The present disclosure relates to a relay module, in particular an electromagnetic relay module, and an arrangement with an electromagnetic relay module.

BACKGROUND

In the case of electromagnetic relays, there is the problem of heating due to the high coil currents that are used to attract the armature from an open position to a holding position, to close the relay. A minimum response surge is used to tighten the armature. To hold the anchor in the closed state, a lower holding flow rate is used in comparison to this. Since a stronger magnetic field and thus a greater magnetic flow through the excitation coil is used for attraction than for holding the armature in the holding position, solutions are desirable to reduce the magnetic flow through the excitation coil after the armature has been tightened in the holding position and for the period of time in which the armature is held in the holding position, and thus to reduce the power and consequently the heating of the relay, for the period in which the relay is kept closed.

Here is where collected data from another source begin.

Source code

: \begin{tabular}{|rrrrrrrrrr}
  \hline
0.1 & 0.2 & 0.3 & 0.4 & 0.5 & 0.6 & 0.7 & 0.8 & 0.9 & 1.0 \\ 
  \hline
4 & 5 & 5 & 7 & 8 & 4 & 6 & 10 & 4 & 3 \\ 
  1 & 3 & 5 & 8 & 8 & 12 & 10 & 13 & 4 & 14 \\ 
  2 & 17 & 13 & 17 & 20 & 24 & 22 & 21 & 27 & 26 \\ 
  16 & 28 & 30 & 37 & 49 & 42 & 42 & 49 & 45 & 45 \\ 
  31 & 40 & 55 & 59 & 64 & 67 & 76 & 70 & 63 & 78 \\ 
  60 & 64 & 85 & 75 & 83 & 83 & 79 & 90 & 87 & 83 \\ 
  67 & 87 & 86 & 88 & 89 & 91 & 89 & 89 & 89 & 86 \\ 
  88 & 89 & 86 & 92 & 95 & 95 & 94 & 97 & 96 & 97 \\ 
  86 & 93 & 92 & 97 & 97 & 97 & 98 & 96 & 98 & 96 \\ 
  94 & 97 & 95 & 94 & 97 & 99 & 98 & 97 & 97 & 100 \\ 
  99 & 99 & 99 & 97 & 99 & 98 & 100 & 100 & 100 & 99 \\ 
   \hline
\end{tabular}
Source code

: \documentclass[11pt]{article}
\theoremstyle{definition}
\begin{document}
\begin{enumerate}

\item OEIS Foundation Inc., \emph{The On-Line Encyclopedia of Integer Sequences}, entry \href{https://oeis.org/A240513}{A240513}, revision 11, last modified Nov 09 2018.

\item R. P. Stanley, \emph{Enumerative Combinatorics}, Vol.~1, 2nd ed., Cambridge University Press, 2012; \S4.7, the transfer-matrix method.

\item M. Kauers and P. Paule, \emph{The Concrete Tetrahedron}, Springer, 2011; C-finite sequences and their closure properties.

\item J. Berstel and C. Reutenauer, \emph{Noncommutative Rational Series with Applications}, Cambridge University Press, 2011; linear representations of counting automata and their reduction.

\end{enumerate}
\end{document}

In some examples, pulse width modulation (PWM) is applied to the supply voltage to reduce the coil current to an advantageous value for the desired period of time. However, complex microelectronic components and correspondingly complex switching architectures are used for PWM control. The PWM can also have electromagnetic effects on the environment, which can be undesirable.

SUMMARY

An improved concept for a relay module is described herein.

The improved relay module is achieved by the subject matter of the independent claims. Advantageous aspects of the disclosure are the subject matter of the dependent claims, the description and the accompanying figures.

The improved relay module enables reducing the coil current by an increase of the total resistance of the relay module after the relay has fully tightened, in particular the relay coils of both relays of the relay module, with an unchanged supply voltage, in particular constant and stable applied voltage, and thus to reduce the relay power or the electrical power and thus the heat generation or the heat dissipation.

According to a first aspect, the object is achieved by an electromagnetic relay module, comprising: a first circuit branch comprising a first capacitor and a first relay connected in series with the first capacitor, a second circuit branch comprising a second capacitor and a second relay connected in series with the second capacitor, a switching element which is arranged between the first circuit branch and the second circuit branch and comprises a first switching state and a second switching state, wherein in the first switching state of the switching element the first circuit branch and the second circuit branch are arranged in a parallel connection, and wherein in the second switching state of the switching element the first relay and the second relay are arranged in a series connection, and wherein the switching element is configured to change from the first switching state to the second switching state in the switch-on process of the relay module to increase the total resistance of the relay module.

This has the technical advantage that a relay module can be provided whose coil power of the first relay or second relay is automatically reduced from a pull-in power, which may be provided to respectively attract the armature from an open position to the holding position, to a lower holding power, which may be applied to hold the armature in the holding position, as soon as the first armature and the second armature are fully tightened in the holding position. The holding position of the relay module can be defined in such a way that the first armature of the first relay and the second armature of the second relay are closed, i.e. both relays have pulled through completely.

The configuration of the present relay module with two interconnected relays enables the total resistance of the relay module to be changed, in particular to be increased, by converting the circuit arrangement of the two relays from a parallel circuit to a series circuit of the relays.

By switching the parallel connection of the first circuit branch and the second circuit branch into the series connection of the first relay and the second relay, the total resistance of the relay module, in particular a combination of the first relay and the second relay, is increased.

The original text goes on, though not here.